*** Opening of Supplied data ***
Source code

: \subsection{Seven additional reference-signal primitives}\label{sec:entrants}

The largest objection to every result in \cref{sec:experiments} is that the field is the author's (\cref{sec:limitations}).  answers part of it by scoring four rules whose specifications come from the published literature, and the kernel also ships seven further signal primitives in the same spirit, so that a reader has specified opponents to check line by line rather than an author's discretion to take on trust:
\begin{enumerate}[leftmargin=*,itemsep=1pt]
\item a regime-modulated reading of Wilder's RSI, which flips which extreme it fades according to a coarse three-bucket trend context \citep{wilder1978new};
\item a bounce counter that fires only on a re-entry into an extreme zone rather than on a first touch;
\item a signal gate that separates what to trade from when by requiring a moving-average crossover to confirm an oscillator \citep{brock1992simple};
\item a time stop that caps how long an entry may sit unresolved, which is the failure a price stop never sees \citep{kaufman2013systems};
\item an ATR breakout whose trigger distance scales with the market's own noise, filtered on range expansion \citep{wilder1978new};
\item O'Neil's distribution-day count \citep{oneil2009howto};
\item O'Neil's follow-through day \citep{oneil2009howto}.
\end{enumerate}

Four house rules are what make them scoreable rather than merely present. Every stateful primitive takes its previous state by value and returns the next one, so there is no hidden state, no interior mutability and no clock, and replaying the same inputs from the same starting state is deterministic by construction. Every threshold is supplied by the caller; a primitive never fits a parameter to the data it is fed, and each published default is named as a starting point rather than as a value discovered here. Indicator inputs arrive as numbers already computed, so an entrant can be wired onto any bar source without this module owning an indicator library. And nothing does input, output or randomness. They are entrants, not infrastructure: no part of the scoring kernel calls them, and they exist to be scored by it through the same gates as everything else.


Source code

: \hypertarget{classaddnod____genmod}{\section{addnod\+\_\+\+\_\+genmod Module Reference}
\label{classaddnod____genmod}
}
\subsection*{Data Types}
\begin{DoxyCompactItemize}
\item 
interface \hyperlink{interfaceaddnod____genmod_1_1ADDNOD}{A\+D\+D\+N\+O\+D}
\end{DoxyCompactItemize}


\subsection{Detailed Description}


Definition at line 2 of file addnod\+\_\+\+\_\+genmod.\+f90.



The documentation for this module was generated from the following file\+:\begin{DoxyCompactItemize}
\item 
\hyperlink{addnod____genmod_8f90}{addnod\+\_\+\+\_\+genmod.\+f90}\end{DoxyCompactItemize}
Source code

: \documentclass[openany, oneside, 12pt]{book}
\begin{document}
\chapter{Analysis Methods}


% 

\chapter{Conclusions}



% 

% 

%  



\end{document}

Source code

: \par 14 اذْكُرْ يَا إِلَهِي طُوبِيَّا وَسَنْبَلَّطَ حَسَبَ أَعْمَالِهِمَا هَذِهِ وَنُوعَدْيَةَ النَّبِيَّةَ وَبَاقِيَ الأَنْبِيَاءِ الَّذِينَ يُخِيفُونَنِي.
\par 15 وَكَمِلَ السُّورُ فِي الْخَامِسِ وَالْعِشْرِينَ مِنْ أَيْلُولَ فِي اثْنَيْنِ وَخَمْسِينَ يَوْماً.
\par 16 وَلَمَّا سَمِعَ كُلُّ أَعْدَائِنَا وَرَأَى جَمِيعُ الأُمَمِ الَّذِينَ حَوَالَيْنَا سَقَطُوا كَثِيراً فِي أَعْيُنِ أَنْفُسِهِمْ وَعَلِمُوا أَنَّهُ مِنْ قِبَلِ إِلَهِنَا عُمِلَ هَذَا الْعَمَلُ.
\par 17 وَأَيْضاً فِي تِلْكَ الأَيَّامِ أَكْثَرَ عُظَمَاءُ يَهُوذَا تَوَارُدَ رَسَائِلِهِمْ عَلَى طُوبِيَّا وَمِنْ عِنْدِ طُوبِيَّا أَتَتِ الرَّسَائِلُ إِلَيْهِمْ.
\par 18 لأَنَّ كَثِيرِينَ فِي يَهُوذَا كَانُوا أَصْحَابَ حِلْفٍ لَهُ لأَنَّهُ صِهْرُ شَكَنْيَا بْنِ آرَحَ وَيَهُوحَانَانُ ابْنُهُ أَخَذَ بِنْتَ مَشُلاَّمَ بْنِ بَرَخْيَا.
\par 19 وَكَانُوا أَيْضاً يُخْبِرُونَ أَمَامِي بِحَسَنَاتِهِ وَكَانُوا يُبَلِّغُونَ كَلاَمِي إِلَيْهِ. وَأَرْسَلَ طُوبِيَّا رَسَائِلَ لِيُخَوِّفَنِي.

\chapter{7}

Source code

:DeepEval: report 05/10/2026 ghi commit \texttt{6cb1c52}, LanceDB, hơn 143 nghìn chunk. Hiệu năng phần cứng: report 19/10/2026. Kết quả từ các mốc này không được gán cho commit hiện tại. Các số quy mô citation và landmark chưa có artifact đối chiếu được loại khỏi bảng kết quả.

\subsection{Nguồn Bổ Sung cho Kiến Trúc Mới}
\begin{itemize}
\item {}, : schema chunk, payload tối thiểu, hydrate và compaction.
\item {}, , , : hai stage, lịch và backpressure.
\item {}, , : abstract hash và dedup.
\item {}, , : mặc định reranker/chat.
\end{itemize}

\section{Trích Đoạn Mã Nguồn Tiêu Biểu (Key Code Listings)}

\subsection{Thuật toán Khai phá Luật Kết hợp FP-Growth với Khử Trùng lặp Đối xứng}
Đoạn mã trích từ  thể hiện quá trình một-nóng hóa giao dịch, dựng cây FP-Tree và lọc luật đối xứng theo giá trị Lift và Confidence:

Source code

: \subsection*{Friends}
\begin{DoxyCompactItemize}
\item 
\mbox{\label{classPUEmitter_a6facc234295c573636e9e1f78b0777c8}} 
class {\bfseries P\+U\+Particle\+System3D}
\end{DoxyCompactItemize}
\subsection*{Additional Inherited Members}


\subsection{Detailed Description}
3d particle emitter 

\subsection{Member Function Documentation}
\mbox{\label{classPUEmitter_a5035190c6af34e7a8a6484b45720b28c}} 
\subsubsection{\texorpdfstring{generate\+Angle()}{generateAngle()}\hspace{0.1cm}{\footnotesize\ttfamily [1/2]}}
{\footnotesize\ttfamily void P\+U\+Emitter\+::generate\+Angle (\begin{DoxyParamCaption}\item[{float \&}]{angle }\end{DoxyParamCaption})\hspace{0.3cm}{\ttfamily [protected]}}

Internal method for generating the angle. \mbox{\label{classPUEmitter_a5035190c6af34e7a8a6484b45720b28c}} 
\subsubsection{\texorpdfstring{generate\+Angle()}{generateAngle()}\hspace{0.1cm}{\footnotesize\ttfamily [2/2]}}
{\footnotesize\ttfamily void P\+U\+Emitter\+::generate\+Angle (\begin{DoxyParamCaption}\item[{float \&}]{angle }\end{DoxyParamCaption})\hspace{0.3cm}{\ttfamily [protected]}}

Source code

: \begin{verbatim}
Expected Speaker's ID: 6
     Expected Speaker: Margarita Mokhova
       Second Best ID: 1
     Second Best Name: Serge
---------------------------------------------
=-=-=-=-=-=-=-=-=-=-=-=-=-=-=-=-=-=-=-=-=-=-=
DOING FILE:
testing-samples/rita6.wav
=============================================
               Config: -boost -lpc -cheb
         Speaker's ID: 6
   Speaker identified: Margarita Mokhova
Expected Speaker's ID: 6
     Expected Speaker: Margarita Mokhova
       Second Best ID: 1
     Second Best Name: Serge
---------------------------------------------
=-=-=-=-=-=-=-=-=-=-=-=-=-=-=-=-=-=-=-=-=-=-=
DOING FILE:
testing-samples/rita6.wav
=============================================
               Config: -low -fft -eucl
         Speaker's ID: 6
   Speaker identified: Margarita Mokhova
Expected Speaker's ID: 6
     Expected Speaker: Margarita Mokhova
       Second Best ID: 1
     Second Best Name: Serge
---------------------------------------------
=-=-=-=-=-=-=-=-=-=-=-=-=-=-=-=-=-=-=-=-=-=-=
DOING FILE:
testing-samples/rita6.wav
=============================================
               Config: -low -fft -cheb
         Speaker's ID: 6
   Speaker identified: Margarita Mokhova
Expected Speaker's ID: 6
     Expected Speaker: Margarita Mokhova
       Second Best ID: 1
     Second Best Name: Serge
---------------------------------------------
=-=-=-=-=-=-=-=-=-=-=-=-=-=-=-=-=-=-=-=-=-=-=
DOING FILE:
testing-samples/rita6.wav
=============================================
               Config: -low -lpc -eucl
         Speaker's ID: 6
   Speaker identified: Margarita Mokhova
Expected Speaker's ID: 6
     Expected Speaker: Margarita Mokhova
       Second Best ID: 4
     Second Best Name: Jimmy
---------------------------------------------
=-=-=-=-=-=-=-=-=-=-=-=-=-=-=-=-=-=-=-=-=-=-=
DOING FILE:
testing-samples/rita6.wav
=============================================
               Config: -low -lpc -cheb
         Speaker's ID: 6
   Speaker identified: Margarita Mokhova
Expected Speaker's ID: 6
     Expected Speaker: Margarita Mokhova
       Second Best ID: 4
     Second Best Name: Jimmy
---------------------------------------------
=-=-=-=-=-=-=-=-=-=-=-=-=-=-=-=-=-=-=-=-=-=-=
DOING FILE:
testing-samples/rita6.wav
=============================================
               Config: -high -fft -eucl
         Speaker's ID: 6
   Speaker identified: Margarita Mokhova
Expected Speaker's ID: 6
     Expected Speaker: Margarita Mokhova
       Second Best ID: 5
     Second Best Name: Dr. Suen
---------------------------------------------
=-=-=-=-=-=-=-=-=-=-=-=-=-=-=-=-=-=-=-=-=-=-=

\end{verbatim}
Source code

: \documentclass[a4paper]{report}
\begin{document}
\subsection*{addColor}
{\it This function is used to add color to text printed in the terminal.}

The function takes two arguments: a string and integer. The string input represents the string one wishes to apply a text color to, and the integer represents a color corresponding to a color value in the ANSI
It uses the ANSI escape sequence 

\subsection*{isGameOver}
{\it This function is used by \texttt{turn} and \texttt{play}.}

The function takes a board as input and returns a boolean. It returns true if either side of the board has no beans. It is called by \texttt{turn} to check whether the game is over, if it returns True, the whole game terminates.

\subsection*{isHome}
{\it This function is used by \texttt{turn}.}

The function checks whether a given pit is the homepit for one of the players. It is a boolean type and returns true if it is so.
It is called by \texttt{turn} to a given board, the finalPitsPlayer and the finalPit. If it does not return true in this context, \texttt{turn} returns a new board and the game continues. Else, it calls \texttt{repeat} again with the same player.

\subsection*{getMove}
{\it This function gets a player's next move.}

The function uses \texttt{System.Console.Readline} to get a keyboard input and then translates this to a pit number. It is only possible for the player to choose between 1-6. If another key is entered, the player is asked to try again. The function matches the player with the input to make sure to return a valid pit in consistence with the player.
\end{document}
*** Close of Supplied data ***
— Problem to solve —
Each line above where the word "footnotesize" occurs should be returned in full.

— Output for this exercise —
\subsubsection{\texorpdfstring{generate\+Angle()}{generateAngle()}\hspace{0.1cm}{\footnotesize\ttfamily [1/2]}}
{\footnotesize\ttfamily void P\+U\+Emitter\+::generate\+Angle (\begin{DoxyParamCaption}\item[{float \&}]{angle }\end{DoxyParamCaption})\hspace{0.3cm}{\ttfamily [protected]}}
\subsubsection{\texorpdfstring{generate\+Angle()}{generateAngle()}\hspace{0.1cm}{\footnotesize\ttfamily [2/2]}}
{\footnotesize\ttfamily void P\+U\+Emitter\+::generate\+Angle (\begin{DoxyParamCaption}\item[{float \&}]{angle }\end{DoxyParamCaption})\hspace{0.3cm}{\ttfamily [protected]}}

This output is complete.